Father’s three issues on appeal were: 1) the trial court erred in the amount of retro CS because it deviated from the Texas Family Code; 2) the trial court had insufficient evidence to support an award of pre- and post-natal expenses because the evidence was improperly presented and was an unfair surprise; and 3) there was insufficient evidence to support the award of attorney’s fees.

On the issue of retroactive support, Father alleged the trial court failed to consider the $77 in withholding from his wages that he had been paying pursuant to TO. The Court of Appeals found that the court had sufficient evidence to make the award because it was far less than the amount it could have awarded.

On the issue of natal expenses, the court of appeals found Mother’s mother’s testimony and the handwritten ledger she offered were sufficient evidence of the medical expenses. Father did not raise the issue of unfair surprise at trial.

On the issue of fees, Mother’s testimony on the reasonableness of the fees requested was limited to the following:

Q: Are you asking the Court that Mr. Young pay your attorney’s fees today?
A: Yes.
Q: And did you agree to pay me a reasonable rate?
A: Yes.

Also, at the end of trial, Mother’s counsel asserted her fees were $9,272.

The Court of Appeals found this was insufficient evidence of the fee award and could be brought for the first time on appeal. Mother asserted that the full invoices and contract for employment were disclosed in discovery but admitted that they were not part of the record. Because there was “some evidence” of the fees awarded, the Court of Appeals remanded to trial court for further proceedings.

Opinions, December 3, 2015

If you couldn’t make it to the HBA’s holiday party last night, you missed a charming soiree and great honor for Pam Hunt, the 247th’s exemplar coordinator and recipient of this year’s professionalism award.

This morning, the Fourteenth Court of Appeals issued its published opinion in In re Baden, No. 14-15-00698-CV, in which Ms. Baden challenged an order of contempt entered by the 328th in Fort Bend County. The Court of Appeals sustained the challenge in part and denied it in part.

Mother and Father were not married. In November 2013, Judge Farr in the 312th Harris County Judicial District Court appointed both parties JMCs and named Mother as primary with the exclusive right to designate the residence of the child in Texas and New York. The case was later transferred to Fort Bend.

In May 2014, Father filed a motion for enforcement for possession and access and, alternatively, to modify. He alleged 29 violations including failing to deliver the child to the airport in January 2014 for a four-day visit in New York. Father requested Mother be held in contempt and that he be awarded make up time. He also asked for a modification to be named primary.

In her response, Mother alleged that she was not required to put the child on the plane because Father did not buy tickets.

At the conclusion of an evidentiary hearing in December 2014, the AJ found Mother in contempt for not turning over the child and sentenced her to 60 days’ confinement, suspended upon compliance.
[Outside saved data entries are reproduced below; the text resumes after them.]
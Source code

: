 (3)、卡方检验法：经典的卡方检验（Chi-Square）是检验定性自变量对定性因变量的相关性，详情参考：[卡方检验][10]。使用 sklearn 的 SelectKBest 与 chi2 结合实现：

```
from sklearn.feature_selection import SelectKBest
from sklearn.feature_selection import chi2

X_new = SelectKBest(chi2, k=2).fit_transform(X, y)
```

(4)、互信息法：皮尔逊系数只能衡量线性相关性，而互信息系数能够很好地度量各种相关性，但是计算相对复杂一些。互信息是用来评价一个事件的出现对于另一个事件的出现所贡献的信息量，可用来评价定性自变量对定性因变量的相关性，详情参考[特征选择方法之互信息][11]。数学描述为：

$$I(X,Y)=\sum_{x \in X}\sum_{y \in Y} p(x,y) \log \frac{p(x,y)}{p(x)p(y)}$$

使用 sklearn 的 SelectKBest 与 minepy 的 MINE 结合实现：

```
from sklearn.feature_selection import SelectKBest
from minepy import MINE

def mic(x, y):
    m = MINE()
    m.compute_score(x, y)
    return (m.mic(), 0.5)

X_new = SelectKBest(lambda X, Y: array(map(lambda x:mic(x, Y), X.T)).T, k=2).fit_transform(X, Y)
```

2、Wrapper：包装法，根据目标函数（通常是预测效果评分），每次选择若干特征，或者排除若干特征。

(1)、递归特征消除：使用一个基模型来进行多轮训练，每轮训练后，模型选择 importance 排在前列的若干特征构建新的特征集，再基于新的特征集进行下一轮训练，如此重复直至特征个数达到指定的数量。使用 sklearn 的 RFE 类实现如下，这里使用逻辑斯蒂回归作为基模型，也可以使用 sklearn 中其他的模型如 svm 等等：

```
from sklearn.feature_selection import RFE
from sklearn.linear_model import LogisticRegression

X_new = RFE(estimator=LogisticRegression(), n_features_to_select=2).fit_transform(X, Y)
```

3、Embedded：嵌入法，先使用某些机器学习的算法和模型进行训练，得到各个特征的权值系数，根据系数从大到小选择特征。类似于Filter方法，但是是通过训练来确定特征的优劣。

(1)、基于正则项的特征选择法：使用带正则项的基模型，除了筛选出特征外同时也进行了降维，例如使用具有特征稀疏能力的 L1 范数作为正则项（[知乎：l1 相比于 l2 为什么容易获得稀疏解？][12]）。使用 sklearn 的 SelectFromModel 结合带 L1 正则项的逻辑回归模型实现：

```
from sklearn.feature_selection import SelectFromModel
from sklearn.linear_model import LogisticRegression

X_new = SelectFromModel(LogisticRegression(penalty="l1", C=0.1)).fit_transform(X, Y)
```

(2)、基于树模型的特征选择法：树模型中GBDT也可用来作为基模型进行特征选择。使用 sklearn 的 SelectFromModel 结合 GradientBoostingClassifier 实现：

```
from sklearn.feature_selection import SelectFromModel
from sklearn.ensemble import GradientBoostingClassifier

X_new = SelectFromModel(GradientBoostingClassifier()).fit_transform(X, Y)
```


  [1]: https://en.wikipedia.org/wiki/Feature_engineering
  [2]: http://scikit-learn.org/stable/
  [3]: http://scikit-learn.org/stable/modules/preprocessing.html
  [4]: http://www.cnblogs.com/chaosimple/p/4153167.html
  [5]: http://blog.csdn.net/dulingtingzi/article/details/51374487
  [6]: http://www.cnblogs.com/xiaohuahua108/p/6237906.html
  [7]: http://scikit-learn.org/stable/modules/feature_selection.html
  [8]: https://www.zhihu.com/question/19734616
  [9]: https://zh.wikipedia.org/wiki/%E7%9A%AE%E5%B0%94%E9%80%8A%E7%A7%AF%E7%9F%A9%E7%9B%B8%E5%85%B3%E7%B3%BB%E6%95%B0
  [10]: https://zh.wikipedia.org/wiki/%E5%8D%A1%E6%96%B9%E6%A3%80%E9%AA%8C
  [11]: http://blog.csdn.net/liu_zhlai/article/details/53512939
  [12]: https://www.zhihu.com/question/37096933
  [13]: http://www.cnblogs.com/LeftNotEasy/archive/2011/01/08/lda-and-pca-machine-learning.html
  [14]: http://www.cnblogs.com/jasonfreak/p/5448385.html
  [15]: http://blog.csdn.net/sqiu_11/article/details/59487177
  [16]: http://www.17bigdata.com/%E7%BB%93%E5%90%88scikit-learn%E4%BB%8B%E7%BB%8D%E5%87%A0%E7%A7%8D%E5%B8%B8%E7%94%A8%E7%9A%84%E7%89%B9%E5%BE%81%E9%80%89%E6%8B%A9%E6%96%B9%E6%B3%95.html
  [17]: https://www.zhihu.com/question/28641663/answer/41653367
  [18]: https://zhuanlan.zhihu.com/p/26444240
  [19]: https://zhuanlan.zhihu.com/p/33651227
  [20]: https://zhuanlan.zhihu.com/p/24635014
He granted Father 62 days of make up possession and also awarded attorney’s fees of about $5,000 (enforceable by contempt), which included the price of airline tickets and $300 cancellation fee.

The Court of Appeals found that Father complied with the order in regards to the purchase of tickets. However, the Court of Appeals found: 1) that the trial court erred in ordering attorney’s fees enforceable by contempt because the testimony on fees was not segregated between work on the enforcement and work on the modification; 2) 62 days of make up time for a missed four day visit was too much, as the Tex. Fam. Code sec. 157.168 requires the trial court to award make up time in similar amounts; and 3) the trial court erred by awarding Father a $300 cancellation fee reimbursement that he did not ask for at trial.